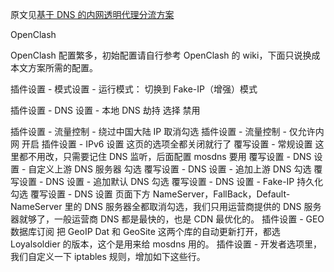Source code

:原文见[基于 DNS 的内网透明代理分流方案](https://songchenwen.com/tproxy-split-by-dns/)

OpenClash

OpenClash 配置繁多，初始配置请自行参考 OpenClash 的 wiki，下面只说换成本文方案所需的配置。

插件设置 - 模式设置 - 运行模式： 切换到 Fake-IP（增强）模式

插件设置 - DNS 设置 - 本地 DNS 劫持 选择 禁用

插件设置 - 流量控制 - 绕过中国大陆 IP 取消勾选
插件设置 - 流量控制 - 仅允许内网 开启
插件设置 - IPv6 设置 这页的选项全都关闭就行了
覆写设置 - 常规设置 这里都不用改，只需要记住 DNS 监听，后面配置 mosdns 要用
覆写设置 - DNS 设置 - 自定义上游 DNS 服务器 勾选
覆写设置 - DNS 设置 - 追加上游 DNS 勾选
覆写设置 - DNS 设置 - 追加默认 DNS 勾选
覆写设置 - DNS 设置 - Fake-IP 持久化 勾选
覆写设置 - DNS 设置 页面下方 NameServer，FallBack，Default-NameServer 里的 DNS 服务器全都取消勾选，我们只用运营商提供的 DNS 服务器就够了，一般运营商 DNS 都是最快的，也是 CDN 最优化的。
插件设置 - GEO 数据库订阅 把 GeoIP Dat 和 GeoSite 这两个库的自动更新打开，都选 Loyalsoldier 的版本，这个是用来给 mosdns 用的。
插件设置 - 开发者选项里，我们自定义一下 iptables 规则，增加如下这些行。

━━━━━━━━━━━━━━━━━━━━

**TASK GOAL**.
From the records above, give again exactly the lines running from the line with "OpenClash 配置繁多，初始配置请自行参考 OpenClash" to the line with "覆写设置 - 常规设置", inclusive.

**OUTPUT OF THE TASK**.
OpenClash 配置繁多，初始配置请自行参考 OpenClash 的 wiki，下面只说换成本文方案所需的配置。

插件设置 - 模式设置 - 运行模式： 切换到 Fake-IP（增强）模式

插件设置 - DNS 设置 - 本地 DNS 劫持 选择 禁用

插件设置 - 流量控制 - 绕过中国大陆 IP 取消勾选
插件设置 - 流量控制 - 仅允许内网 开启
插件设置 - IPv6 设置 这页的选项全都关闭就行了
覆写设置 - 常规设置 这里都不用改，只需要记住 DNS 监听，后面配置 mosdns 要用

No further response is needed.